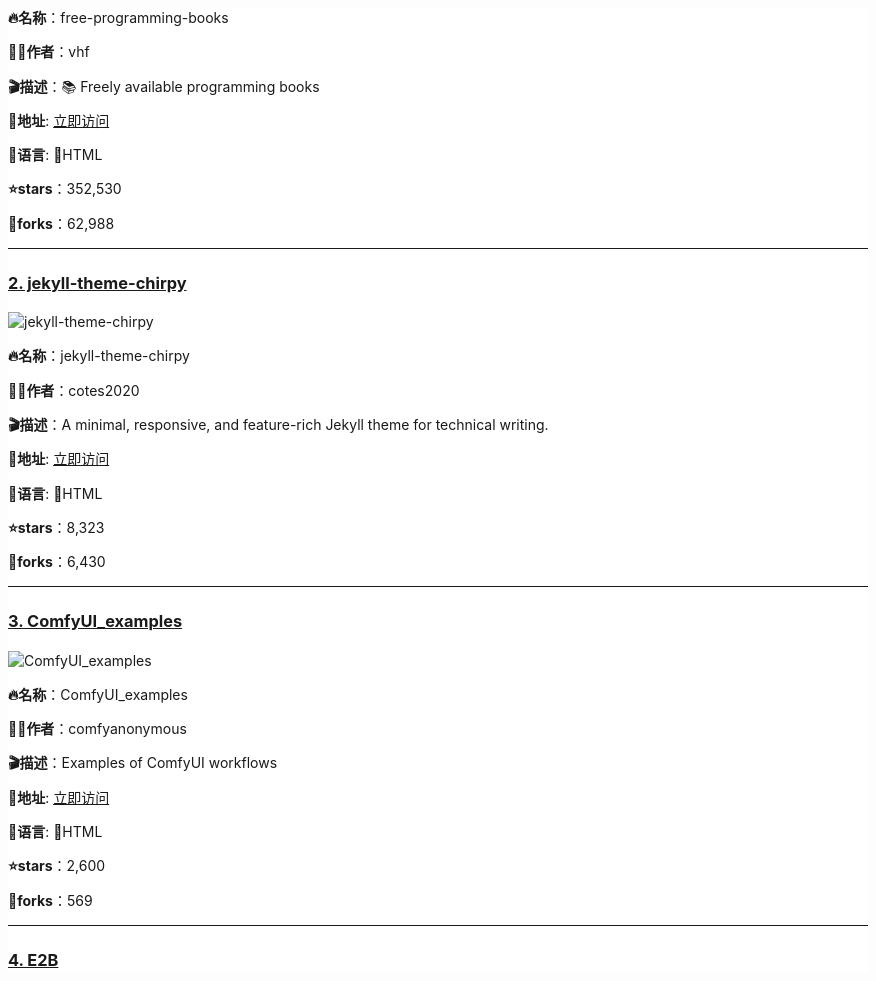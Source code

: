 **🔥名称**：free-programming-books 

**🧑‍💻作者**：vhf 

**🎬描述**：📚 Freely available programming books 

**🔗地址**: [立即访问](https://github.com//EbookFoundation/free-programming-books) 

**👀语言**: 🔺HTML 

**⭐stars**：352,530 

**📍forks**：62,988 

--- 

### [2. jekyll-theme-chirpy](https://github.com//cotes2020/jekyll-theme-chirpy) 

![jekyll-theme-chirpy](https://s0.wp.com/mshots/v1/https://github.com//cotes2020/jekyll-theme-chirpy?w=600&h=450) 

**🔥名称**：jekyll-theme-chirpy 

**🧑‍💻作者**：cotes2020 

**🎬描述**：A minimal, responsive, and feature-rich Jekyll theme for technical writing. 

**🔗地址**: [立即访问](https://github.com//cotes2020/jekyll-theme-chirpy) 

**👀语言**: 🔺HTML 

**⭐stars**：8,323 

**📍forks**：6,430 

--- 

### [3. ComfyUI_examples](https://github.com//comfyanonymous/ComfyUI_examples) 

![ComfyUI_examples](https://s0.wp.com/mshots/v1/https://github.com//comfyanonymous/ComfyUI_examples?w=600&h=450) 

**🔥名称**：ComfyUI_examples 

**🧑‍💻作者**：comfyanonymous 

**🎬描述**：Examples of ComfyUI workflows 

**🔗地址**: [立即访问](https://github.com//comfyanonymous/ComfyUI_examples) 

**👀语言**: 🔺HTML 

**⭐stars**：2,600 

**📍forks**：569 

--- 

### [4. E2B](https://github.com//e2b-dev/E2B) 
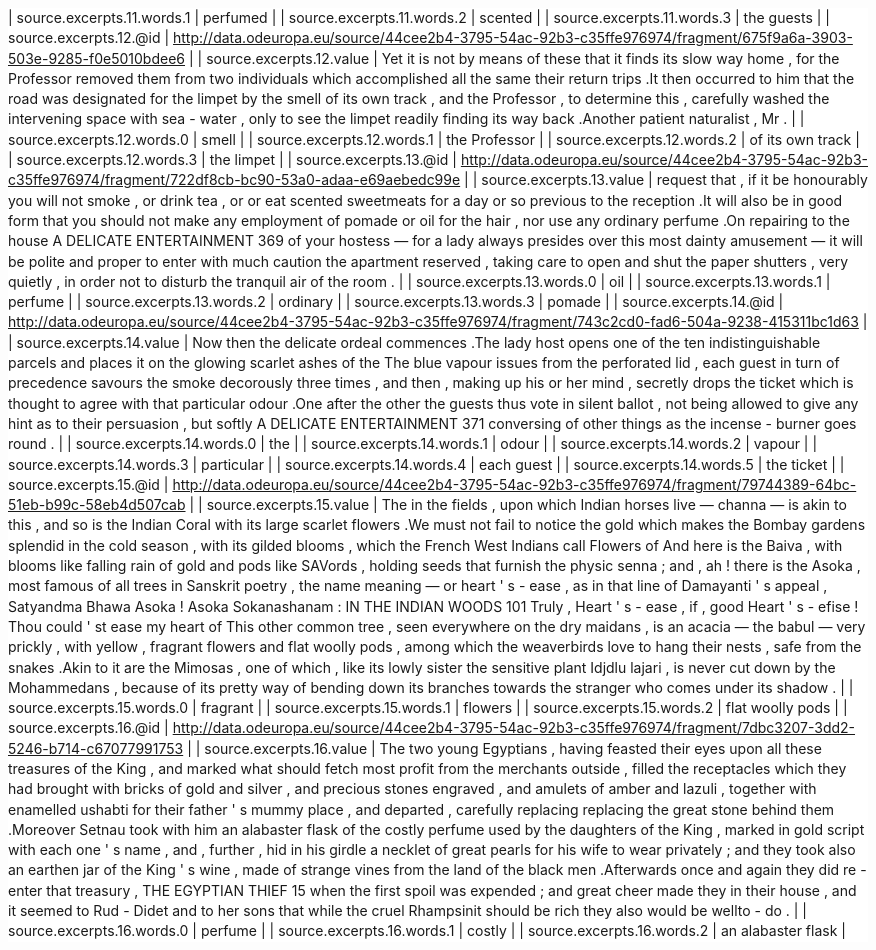 | source.excerpts.11.words.1 | perfumed |
| source.excerpts.11.words.2 | scented |
| source.excerpts.11.words.3 | the guests |
| source.excerpts.12.@id | http://data.odeuropa.eu/source/44cee2b4-3795-54ac-92b3-c35ffe976974/fragment/675f9a6a-3903-503e-9285-f0e5010bdee6 |
| source.excerpts.12.value | Yet it is not by means of these that it finds its slow way home , for the Professor removed them from two individuals which accomplished all the same their return trips .It then occurred to him that the road was designated for the limpet by the smell of its own track , and the Professor , to determine this , carefully washed the intervening space with sea - water , only to see the limpet readily finding its way back .Another patient naturalist , Mr . |
| source.excerpts.12.words.0 | smell |
| source.excerpts.12.words.1 | the Professor |
| source.excerpts.12.words.2 | of its own track |
| source.excerpts.12.words.3 | the limpet |
| source.excerpts.13.@id | http://data.odeuropa.eu/source/44cee2b4-3795-54ac-92b3-c35ffe976974/fragment/722df8cb-bc90-53a0-adaa-e69aebedc99e |
| source.excerpts.13.value | request that , if it be honourably you will not smoke , or drink tea , or or eat scented sweetmeats for a day or so previous to the reception .It will also be in good form that you should not make any employment of pomade or oil for the hair , nor use any ordinary perfume .On repairing to the house A DELICATE ENTERTAINMENT 369 of your hostess — for a lady always presides over this most dainty amusement — it will be polite and proper to enter with much caution the apartment reserved , taking care to open and shut the paper shutters , very quietly , in order not to disturb the tranquil air of the room . |
| source.excerpts.13.words.0 | oil |
| source.excerpts.13.words.1 | perfume |
| source.excerpts.13.words.2 | ordinary |
| source.excerpts.13.words.3 | pomade |
| source.excerpts.14.@id | http://data.odeuropa.eu/source/44cee2b4-3795-54ac-92b3-c35ffe976974/fragment/743c2cd0-fad6-504a-9238-415311bc1d63 |
| source.excerpts.14.value | Now then the delicate ordeal commences .The lady host opens one of the ten indistinguishable parcels and places it on the glowing scarlet ashes of the The blue vapour issues from the perforated lid , each guest in turn of precedence savours the smoke decorously three times , and then , making up his or her mind , secretly drops the ticket which is thought to agree with that particular odour .One after the other the guests thus vote in silent ballot , not being allowed to give any hint as to their persuasion , but softly A DELICATE ENTERTAINMENT 371 conversing of other things as the incense - burner goes round . |
| source.excerpts.14.words.0 | the |
| source.excerpts.14.words.1 | odour |
| source.excerpts.14.words.2 | vapour |
| source.excerpts.14.words.3 | particular |
| source.excerpts.14.words.4 | each guest |
| source.excerpts.14.words.5 | the ticket |
| source.excerpts.15.@id | http://data.odeuropa.eu/source/44cee2b4-3795-54ac-92b3-c35ffe976974/fragment/79744389-64bc-51eb-b99c-58eb4d507cab |
| source.excerpts.15.value | The in the fields , upon which Indian horses live — channa — is akin to this , and so is the Indian Coral with its large scarlet flowers .We must not fail to notice the gold which makes the Bombay gardens splendid in the cold season , with its gilded blooms , which the French West Indians call Flowers of And here is the Baiva , with blooms like falling rain of gold and pods like SAVords , holding seeds that furnish the physic senna ; and , ah ! there is the Asoka , most famous of all trees in Sanskrit poetry , the name meaning — or heart ' s - ease , as in that line of Damayanti ' s appeal , Satyandma Bhawa Asoka ! Asoka Sokanashanam : IN THE INDIAN WOODS 101 Truly , Heart ' s - ease , if , good Heart ' s - efise ! Thou could ' st ease my heart of This other common tree , seen everywhere on the dry maidans , is an acacia — the babul — very prickly , with yellow , fragrant flowers and flat woolly pods , among which the weaverbirds love to hang their nests , safe from the snakes .Akin to it are the Mimosas , one of which , like its lowly sister the sensitive plant Idjdlu lajari , is never cut down by the Mohammedans , because of its pretty way of bending down its branches towards the stranger who comes under its shadow . |
| source.excerpts.15.words.0 | fragrant |
| source.excerpts.15.words.1 | flowers |
| source.excerpts.15.words.2 | flat woolly pods |
| source.excerpts.16.@id | http://data.odeuropa.eu/source/44cee2b4-3795-54ac-92b3-c35ffe976974/fragment/7dbc3207-3dd2-5246-b714-c67077991753 |
| source.excerpts.16.value | The two young Egyptians , having feasted their eyes upon all these treasures of the King , and marked what should fetch most profit from the merchants outside , filled the receptacles which they had brought with bricks of gold and silver , and precious stones engraved , and amulets of amber and lazuli , together with enamelled ushabti for their father ' s mummy place , and departed , carefully replacing replacing the great stone behind them .Moreover Setnau took with him an alabaster flask of the costly perfume used by the daughters of the King , marked in gold script with each one ' s name , and , further , hid in his girdle a necklet of great pearls for his wife to wear privately ; and they took also an earthen jar of the King ' s wine , made of strange vines from the land of the black men .Afterwards once and again they did re - enter that treasury , THE EGYPTIAN THIEF 15 when the first spoil was expended ; and great cheer made they in their house , and it seemed to Rud - Didet and to her sons that while the cruel Rhampsinit should be rich they also would be wellto - do . |
| source.excerpts.16.words.0 | perfume |
| source.excerpts.16.words.1 | costly |
| source.excerpts.16.words.2 | an alabaster flask |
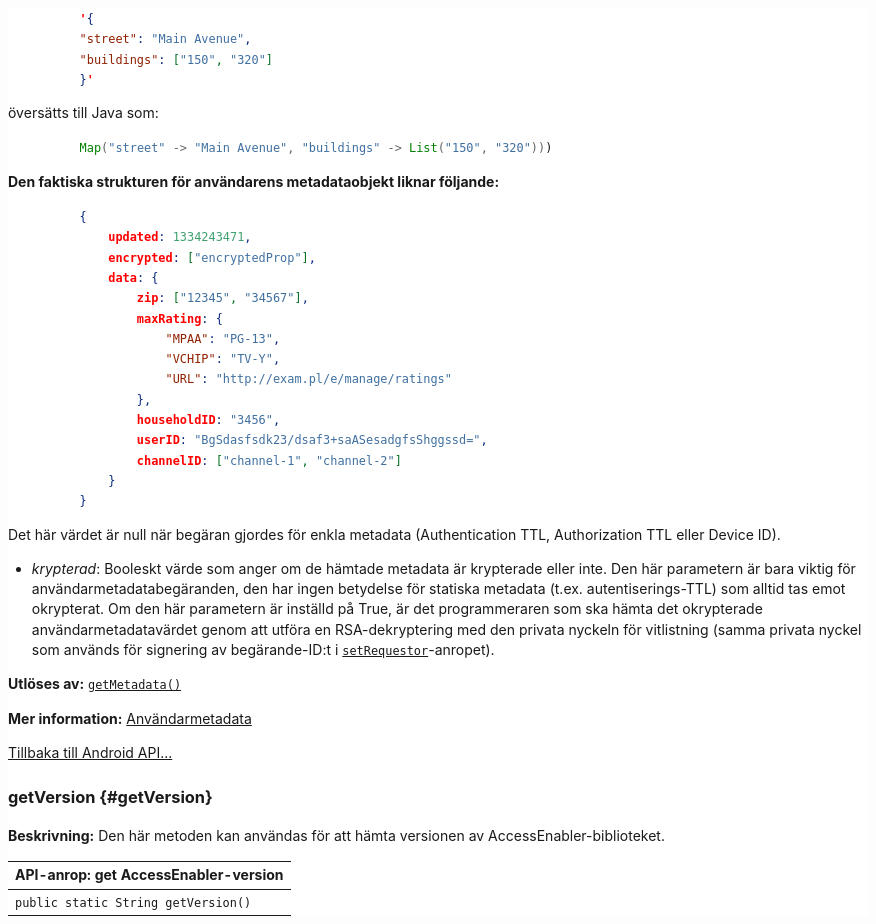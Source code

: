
```json
          '{
          "street": "Main Avenue",
          "buildings": ["150", "320"]
          }'
```

översätts till Java som:

```java
          Map("street" -> "Main Avenue", "buildings" -> List("150", "320")))
```

**Den faktiska strukturen för användarens metadataobjekt liknar följande:**

```json
          {
              updated: 1334243471,
              encrypted: ["encryptedProp"],
              data: {
                  zip: ["12345", "34567"],
                  maxRating: { 
                      "MPAA": "PG-13",
                      "VCHIP": "TV-Y", 
                      "URL": "http://exam.pl/e/manage/ratings"
                  },
                  householdID: "3456",
                  userID: "BgSdasfsdk23/dsaf3+saASesadgfsShggssd=",
                  channelID: ["channel-1", "channel-2"]
              }
          }
```

Det här värdet är null när begäran gjordes för enkla metadata (Authentication TTL, Authorization TTL eller Device ID).

- *krypterad*: Booleskt värde som anger om de hämtade metadata är krypterade eller inte. Den här parametern är bara viktig för användarmetadatabegäranden, den har ingen betydelse för statiska metadata (t.ex. autentiserings-TTL) som alltid tas emot okrypterat. Om den här parametern är inställd på True, är det programmeraren som ska hämta det okrypterade användarmetadatavärdet genom att utföra en RSA-dekryptering med den privata nyckeln för vitlistning (samma privata nyckel som används för signering av begärande-ID:t i [`setRequestor`](#setRequestor)-anropet).

**Utlöses av:** [`getMetadata()`](#getMetadata)

**Mer information:** [Användarmetadata](/help/authentication/user-metadata-feature.md)


[Tillbaka till Android API...](#api)


### getVersion {#getVersion}

**Beskrivning:** Den här metoden kan användas för att hämta versionen av AccessEnabler-biblioteket.

| API-anrop: get AccessEnabler-version |
| --- |
| ```public static String getVersion()``` |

━━━━

* _What is expected_
Your answer should be a single number, which is the count of lines in the data above that include the word "comfyanonymous".

* _Response_
4